▶ What you are asked to do:
Wherever the string "items" appears in the listing, copy that line.

▶ Input data:

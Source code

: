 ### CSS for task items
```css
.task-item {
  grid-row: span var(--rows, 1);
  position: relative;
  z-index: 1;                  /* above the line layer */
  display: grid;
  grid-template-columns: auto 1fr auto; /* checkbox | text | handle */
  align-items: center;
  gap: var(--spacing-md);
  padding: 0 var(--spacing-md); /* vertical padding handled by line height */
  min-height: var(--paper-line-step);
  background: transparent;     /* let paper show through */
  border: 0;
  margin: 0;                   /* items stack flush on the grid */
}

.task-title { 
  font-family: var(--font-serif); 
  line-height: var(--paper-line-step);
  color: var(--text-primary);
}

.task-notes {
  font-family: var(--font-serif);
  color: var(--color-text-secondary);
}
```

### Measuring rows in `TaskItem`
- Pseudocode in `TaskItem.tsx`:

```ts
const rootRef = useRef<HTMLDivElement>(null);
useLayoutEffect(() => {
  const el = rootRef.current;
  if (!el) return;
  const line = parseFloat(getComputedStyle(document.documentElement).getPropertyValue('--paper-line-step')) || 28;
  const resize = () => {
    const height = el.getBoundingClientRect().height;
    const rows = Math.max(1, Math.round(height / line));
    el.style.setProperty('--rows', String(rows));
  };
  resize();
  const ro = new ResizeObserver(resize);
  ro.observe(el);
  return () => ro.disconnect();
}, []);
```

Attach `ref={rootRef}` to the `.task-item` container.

▶ Solution to the problem:
: ### CSS for task items
  align-items: center;
  margin: 0;                   /* items stack flush on the grid */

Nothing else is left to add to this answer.